:: Your assignment ::
Among the entries below, how many lines include "exec"? Give the number alone.

:: Records to process ::
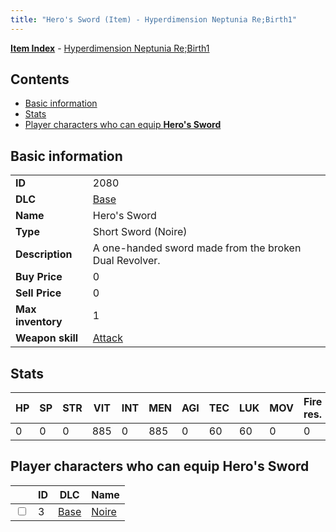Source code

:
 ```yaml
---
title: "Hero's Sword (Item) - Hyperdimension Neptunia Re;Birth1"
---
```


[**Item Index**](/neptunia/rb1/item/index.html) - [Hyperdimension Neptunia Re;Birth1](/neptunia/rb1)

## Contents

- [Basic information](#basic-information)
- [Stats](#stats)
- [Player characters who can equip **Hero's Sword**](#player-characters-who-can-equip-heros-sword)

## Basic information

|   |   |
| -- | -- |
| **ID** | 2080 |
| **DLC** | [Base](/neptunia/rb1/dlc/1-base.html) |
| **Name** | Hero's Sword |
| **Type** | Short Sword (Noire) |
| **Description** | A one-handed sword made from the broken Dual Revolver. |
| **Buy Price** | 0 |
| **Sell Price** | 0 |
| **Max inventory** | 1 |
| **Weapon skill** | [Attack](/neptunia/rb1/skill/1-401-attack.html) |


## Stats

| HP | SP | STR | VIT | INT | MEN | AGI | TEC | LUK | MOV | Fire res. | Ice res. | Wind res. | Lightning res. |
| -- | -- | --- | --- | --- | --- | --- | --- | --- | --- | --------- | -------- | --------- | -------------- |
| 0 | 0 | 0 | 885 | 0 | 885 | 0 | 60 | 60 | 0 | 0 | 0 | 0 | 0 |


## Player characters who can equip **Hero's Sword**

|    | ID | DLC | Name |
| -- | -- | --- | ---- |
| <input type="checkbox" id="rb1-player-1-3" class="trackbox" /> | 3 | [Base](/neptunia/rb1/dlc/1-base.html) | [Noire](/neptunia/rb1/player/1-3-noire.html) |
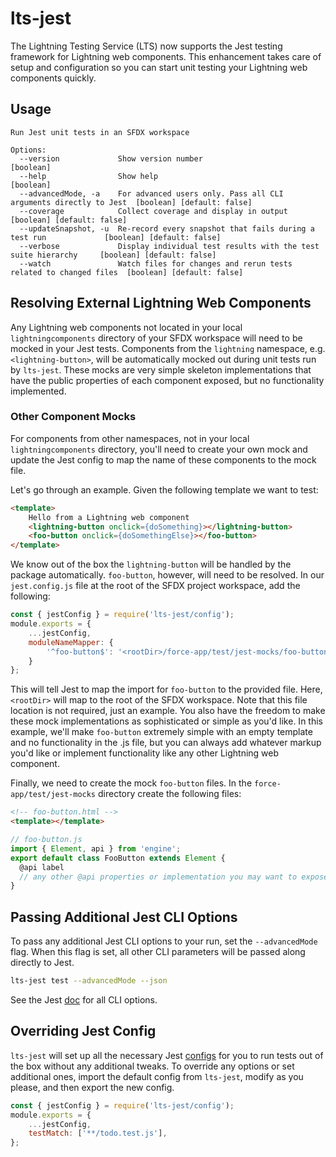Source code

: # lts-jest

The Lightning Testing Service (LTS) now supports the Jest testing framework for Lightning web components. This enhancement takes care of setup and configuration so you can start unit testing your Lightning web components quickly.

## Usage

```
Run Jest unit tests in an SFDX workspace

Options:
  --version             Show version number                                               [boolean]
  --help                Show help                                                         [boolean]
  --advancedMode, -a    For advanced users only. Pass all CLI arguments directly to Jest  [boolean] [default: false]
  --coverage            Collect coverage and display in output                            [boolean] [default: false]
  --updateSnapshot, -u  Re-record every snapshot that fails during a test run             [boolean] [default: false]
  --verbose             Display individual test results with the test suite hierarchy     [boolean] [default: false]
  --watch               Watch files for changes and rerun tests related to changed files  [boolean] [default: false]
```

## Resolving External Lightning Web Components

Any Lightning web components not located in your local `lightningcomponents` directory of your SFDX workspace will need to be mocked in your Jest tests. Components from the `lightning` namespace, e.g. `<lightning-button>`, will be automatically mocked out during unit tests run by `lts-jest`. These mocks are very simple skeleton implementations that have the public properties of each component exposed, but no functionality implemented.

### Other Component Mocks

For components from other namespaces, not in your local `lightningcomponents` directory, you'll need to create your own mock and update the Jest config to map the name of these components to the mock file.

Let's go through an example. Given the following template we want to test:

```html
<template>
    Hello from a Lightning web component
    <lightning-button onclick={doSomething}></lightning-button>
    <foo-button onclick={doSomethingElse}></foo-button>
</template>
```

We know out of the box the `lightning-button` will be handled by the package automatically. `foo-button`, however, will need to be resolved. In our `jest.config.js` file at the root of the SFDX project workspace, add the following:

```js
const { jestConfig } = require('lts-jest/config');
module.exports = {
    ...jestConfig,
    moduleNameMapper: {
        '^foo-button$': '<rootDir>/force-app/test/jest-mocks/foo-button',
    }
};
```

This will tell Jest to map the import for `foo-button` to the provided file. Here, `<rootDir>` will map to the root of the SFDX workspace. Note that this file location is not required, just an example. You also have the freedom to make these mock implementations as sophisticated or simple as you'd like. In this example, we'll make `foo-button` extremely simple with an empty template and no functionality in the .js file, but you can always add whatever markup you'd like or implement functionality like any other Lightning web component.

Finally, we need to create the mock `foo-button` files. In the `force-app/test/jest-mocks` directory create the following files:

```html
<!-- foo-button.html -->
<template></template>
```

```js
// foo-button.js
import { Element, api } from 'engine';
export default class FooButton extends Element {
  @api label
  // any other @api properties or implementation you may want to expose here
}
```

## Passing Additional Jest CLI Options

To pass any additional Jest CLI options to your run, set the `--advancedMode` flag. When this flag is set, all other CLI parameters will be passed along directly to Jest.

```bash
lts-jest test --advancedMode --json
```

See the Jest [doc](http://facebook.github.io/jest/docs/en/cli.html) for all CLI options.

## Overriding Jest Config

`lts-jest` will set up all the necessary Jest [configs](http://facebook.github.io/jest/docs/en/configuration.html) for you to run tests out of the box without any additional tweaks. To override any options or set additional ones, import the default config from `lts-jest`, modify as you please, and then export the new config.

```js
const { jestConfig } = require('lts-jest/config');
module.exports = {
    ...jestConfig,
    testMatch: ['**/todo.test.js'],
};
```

...

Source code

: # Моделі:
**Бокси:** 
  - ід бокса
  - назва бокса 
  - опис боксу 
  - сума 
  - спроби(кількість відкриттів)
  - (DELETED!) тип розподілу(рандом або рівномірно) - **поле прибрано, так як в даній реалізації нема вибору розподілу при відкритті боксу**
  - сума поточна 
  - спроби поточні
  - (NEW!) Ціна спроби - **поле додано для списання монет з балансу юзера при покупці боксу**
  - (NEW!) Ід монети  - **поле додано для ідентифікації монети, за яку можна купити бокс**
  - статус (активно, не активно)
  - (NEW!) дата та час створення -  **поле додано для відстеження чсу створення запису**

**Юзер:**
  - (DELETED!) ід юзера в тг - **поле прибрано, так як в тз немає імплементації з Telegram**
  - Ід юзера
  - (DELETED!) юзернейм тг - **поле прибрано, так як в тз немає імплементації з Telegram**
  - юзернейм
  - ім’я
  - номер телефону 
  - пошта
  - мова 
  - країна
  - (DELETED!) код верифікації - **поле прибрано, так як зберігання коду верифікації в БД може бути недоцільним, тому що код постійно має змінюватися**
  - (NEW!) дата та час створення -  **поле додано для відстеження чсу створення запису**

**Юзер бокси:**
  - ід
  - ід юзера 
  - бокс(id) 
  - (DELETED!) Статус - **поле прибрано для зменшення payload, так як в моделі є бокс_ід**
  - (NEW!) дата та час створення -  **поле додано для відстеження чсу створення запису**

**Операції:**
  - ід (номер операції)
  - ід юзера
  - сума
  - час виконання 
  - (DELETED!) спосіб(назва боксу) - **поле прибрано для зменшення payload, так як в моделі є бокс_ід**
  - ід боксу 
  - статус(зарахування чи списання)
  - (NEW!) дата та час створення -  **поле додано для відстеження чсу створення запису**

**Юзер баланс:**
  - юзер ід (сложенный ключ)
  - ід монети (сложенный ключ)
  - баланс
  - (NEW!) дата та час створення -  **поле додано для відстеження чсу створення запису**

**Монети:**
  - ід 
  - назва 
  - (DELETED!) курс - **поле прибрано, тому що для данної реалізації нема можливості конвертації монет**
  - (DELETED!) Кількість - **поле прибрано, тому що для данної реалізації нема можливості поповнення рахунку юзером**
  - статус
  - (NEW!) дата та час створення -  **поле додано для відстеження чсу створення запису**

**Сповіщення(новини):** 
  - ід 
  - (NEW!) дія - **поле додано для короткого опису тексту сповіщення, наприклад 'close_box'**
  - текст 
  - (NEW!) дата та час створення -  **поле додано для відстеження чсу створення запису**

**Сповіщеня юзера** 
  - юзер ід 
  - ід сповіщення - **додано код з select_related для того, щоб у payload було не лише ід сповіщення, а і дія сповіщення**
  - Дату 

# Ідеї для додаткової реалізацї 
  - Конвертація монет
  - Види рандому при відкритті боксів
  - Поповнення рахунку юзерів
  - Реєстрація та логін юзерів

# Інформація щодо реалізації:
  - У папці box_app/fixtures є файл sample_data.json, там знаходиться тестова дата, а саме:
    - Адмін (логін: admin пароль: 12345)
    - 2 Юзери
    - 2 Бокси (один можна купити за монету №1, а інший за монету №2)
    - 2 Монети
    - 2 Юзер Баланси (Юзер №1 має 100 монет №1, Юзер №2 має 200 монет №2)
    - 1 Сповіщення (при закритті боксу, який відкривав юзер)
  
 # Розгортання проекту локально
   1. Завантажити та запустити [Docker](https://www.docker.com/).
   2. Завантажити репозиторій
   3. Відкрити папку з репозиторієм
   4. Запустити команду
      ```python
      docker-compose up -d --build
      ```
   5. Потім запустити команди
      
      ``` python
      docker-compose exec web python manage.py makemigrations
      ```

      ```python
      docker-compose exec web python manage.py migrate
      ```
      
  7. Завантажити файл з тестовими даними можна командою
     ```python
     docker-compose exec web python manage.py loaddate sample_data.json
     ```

...

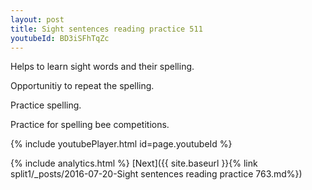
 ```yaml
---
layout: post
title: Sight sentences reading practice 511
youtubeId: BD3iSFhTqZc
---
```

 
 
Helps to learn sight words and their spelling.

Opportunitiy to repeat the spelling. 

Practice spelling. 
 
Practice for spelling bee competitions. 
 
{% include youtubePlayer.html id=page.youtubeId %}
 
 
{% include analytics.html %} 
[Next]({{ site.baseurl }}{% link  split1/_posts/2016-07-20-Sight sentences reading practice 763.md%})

:: Result for this exercise ::
3